**Records shown**
★ ★ ★ ★ ★ ★ ★
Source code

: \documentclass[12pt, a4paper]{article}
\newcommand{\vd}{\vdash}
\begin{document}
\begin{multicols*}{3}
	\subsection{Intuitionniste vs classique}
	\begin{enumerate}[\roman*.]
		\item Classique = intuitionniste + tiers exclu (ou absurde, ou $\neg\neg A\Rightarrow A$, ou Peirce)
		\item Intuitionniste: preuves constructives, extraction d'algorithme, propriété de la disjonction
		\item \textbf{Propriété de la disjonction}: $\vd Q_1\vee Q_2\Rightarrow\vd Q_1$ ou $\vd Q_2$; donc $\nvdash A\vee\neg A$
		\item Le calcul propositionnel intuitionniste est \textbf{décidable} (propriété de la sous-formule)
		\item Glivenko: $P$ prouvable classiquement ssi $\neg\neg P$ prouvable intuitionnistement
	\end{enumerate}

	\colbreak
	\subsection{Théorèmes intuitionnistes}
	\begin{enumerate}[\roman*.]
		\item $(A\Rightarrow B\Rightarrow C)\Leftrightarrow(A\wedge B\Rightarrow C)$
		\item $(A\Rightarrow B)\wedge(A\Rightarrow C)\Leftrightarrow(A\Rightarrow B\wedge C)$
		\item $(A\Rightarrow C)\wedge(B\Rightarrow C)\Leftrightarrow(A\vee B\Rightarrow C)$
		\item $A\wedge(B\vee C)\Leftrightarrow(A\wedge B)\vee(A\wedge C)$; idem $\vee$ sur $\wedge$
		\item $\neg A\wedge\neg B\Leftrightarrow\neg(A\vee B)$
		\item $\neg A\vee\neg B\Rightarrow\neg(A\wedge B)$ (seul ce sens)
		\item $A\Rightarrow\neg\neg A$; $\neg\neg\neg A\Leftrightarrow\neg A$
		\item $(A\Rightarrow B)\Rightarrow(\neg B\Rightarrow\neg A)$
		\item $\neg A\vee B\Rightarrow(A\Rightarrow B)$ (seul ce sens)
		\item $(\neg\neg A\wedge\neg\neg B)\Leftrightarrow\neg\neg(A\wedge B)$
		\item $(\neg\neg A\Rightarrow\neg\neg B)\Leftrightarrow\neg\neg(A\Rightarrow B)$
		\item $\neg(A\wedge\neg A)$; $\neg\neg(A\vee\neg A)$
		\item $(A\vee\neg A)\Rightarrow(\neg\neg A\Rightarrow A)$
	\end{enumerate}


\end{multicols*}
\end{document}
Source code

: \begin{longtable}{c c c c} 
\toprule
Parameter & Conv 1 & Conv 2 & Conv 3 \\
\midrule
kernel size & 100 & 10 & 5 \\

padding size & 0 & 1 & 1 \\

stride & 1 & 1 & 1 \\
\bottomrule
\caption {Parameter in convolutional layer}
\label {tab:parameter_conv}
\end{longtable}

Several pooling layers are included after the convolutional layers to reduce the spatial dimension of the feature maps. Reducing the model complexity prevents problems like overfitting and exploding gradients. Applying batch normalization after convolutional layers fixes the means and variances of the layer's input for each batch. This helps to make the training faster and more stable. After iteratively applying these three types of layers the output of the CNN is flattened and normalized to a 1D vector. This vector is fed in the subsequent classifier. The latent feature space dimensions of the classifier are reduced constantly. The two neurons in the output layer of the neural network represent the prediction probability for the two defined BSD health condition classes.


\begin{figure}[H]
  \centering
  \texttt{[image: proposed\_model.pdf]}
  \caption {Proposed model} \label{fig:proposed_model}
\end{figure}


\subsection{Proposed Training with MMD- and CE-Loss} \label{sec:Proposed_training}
★ ★ ★ ★ ★ ★ ★
**Goal of the exercise**
Every record above is to be copied exactly.

**Solved problem**
Source code

: \documentclass[12pt, a4paper]{article}
\newcommand{\vd}{\vdash}
\begin{document}
\begin{multicols*}{3}
	\subsection{Intuitionniste vs classique}
	\begin{enumerate}[\roman*.]
		\item Classique = intuitionniste + tiers exclu (ou absurde, ou $\neg\neg A\Rightarrow A$, ou Peirce)
		\item Intuitionniste: preuves constructives, extraction d'algorithme, propriété de la disjonction
		\item \textbf{Propriété de la disjonction}: $\vd Q_1\vee Q_2\Rightarrow\vd Q_1$ ou $\vd Q_2$; donc $\nvdash A\vee\neg A$
		\item Le calcul propositionnel intuitionniste est \textbf{décidable} (propriété de la sous-formule)
		\item Glivenko: $P$ prouvable classiquement ssi $\neg\neg P$ prouvable intuitionnistement
	\end{enumerate}

	\colbreak
	\subsection{Théorèmes intuitionnistes}
	\begin{enumerate}[\roman*.]
		\item $(A\Rightarrow B\Rightarrow C)\Leftrightarrow(A\wedge B\Rightarrow C)$
		\item $(A\Rightarrow B)\wedge(A\Rightarrow C)\Leftrightarrow(A\Rightarrow B\wedge C)$
		\item $(A\Rightarrow C)\wedge(B\Rightarrow C)\Leftrightarrow(A\vee B\Rightarrow C)$
		\item $A\wedge(B\vee C)\Leftrightarrow(A\wedge B)\vee(A\wedge C)$; idem $\vee$ sur $\wedge$
		\item $\neg A\wedge\neg B\Leftrightarrow\neg(A\vee B)$
		\item $\neg A\vee\neg B\Rightarrow\neg(A\wedge B)$ (seul ce sens)
		\item $A\Rightarrow\neg\neg A$; $\neg\neg\neg A\Leftrightarrow\neg A$
		\item $(A\Rightarrow B)\Rightarrow(\neg B\Rightarrow\neg A)$
		\item $\neg A\vee B\Rightarrow(A\Rightarrow B)$ (seul ce sens)
		\item $(\neg\neg A\wedge\neg\neg B)\Leftrightarrow\neg\neg(A\wedge B)$
		\item $(\neg\neg A\Rightarrow\neg\neg B)\Leftrightarrow\neg\neg(A\Rightarrow B)$
		\item $\neg(A\wedge\neg A)$; $\neg\neg(A\vee\neg A)$
		\item $(A\vee\neg A)\Rightarrow(\neg\neg A\Rightarrow A)$
	\end{enumerate}


\end{multicols*}
\end{document}
Source code

: \begin{longtable}{c c c c} 
\toprule
Parameter & Conv 1 & Conv 2 & Conv 3 \\
\midrule
kernel size & 100 & 10 & 5 \\

padding size & 0 & 1 & 1 \\

stride & 1 & 1 & 1 \\
\bottomrule
\caption {Parameter in convolutional layer}
\label {tab:parameter_conv}
\end{longtable}

Several pooling layers are included after the convolutional layers to reduce the spatial dimension of the feature maps. Reducing the model complexity prevents problems like overfitting and exploding gradients. Applying batch normalization after convolutional layers fixes the means and variances of the layer's input for each batch. This helps to make the training faster and more stable. After iteratively applying these three types of layers the output of the CNN is flattened and normalized to a 1D vector. This vector is fed in the subsequent classifier. The latent feature space dimensions of the classifier are reduced constantly. The two neurons in the output layer of the neural network represent the prediction probability for the two defined BSD health condition classes.


\begin{figure}[H]
  \centering
  \texttt{[image: proposed\_model.pdf]}
  \caption {Proposed model} \label{fig:proposed_model}
\end{figure}


\subsection{Proposed Training with MMD- and CE-Loss} \label{sec:Proposed_training}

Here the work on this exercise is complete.